### What the exercise asks:
Give a single number in reply. It is the count of lines below that contain the string "total".

───── The data ─────

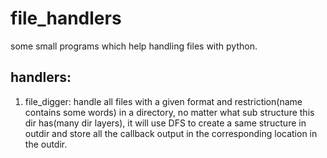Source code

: # file_handlers
some small programs which help handling files with python.

## handlers:
1. file_digger: handle all files with a given format and restriction(name contains some words) in a directory, no matter what sub structure this dir has(many dir layers), it will use DFS to create a same structure in outdir and store all the callback output in the corresponding location in the outdir.
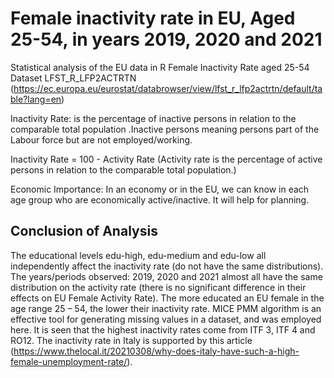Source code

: # Female inactivity rate in EU, Aged 25-54, in years 2019, 2020 and 2021
Statistical analysis of the EU data in R Female Inactivity Rate aged 25-54 Dataset LFST_R_LFP2ACTRTN (https://ec.europa.eu/eurostat/databrowser/view/lfst_r_lfp2actrtn/default/table?lang=en)

Inactivity Rate: is the percentage of inactive persons in relation to the comparable total population .Inactive persons meaning persons part of the Labour force but are not employed/working.

Inactivity Rate = 100 - Activity Rate
(Activity rate is the percentage of active persons in relation to the comparable total population.)

Economic Importance: In an economy or in the EU, we can know in each age group who are economically active/inactive. It will help for planning.

## Conclusion of Analysis

The educational levels edu-high, edu-medium and edu-low all independently affect the inactivity rate (do not have the
same distributions).
The years/periods observed: 2019, 2020 and 2021 almost all have the same distribution on the activity rate (there is no
significant difference in their effects on EU Female Activity Rate).
The more educated an EU female in the age range 25 – 54, the lower their inactivity rate.
MICE PMM algorithm is an effective tool for generating missing values in a dataset, and was employed here.
It is seen that the highest inactivity rates come from ITF 3, ITF 4 and RO12. The inactivity rate in Italy is supported by this
article (https://www.thelocal.it/20210308/why-does-italy-have-such-a-high-female-unemployment-rate/).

─────

### Result of the exercise:
2